Supplied material:
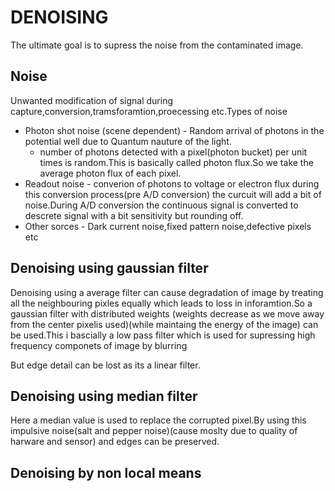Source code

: # DENOISING

The ultimate goal is to supress the noise from the contaminated image.

## Noise

Unwanted modification of signal during capture,conversion,tramsforamtion,proecessing etc.Types of noise 
* Photon shot noise (scene dependent) - Random arrival of photons in the potential well due to Quantum nauture of the light.
  * number of photons detected with a pixel(photon bucket) per unit times is random.This is basically called photon flux.So we take the average photon flux of each pixel.
* Readout noise - converion of photons to voltage or electron flux during this conversion process(pre A/D conversion) the curcuit will add a bit of noise.During 
A/D conversion the continuous signal is converted to descrete signal with a bit sensitivity but rounding off.
* Other sorces - Dark current noise,fixed pattern noise,defective pixels etc

## Denoising using gaussian filter

Denoising using a average filter can cause degradation of image by treating all the neighbouring pixles equally which leads to loss in inforamtion.So a gaussian filter
with distributed weights (weights decrease as we move away from the center pixelis used)(while maintaing the energy of the image) can be used.This i bascially a low pass 
filter which is used for supressing high frequency componets of image by blurring

But edge detail can be lost as its a linear filter.

## Denoising using median filter

Here a median value is used to replace the corrupted pixel.By using this impulsive noise(salt and pepper noise)(cause moslty due to quality of harware and sensor)
and edges can be preserved.

## Denoising by non local means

Work task:
A copy of each line in the data above that holds the string "during" is needed.

Task solution:
Unwanted modification of signal during capture,conversion,tramsforamtion,proecessing etc.Types of noise 
* Readout noise - converion of photons to voltage or electron flux during this conversion process(pre A/D conversion) the curcuit will add a bit of noise.During 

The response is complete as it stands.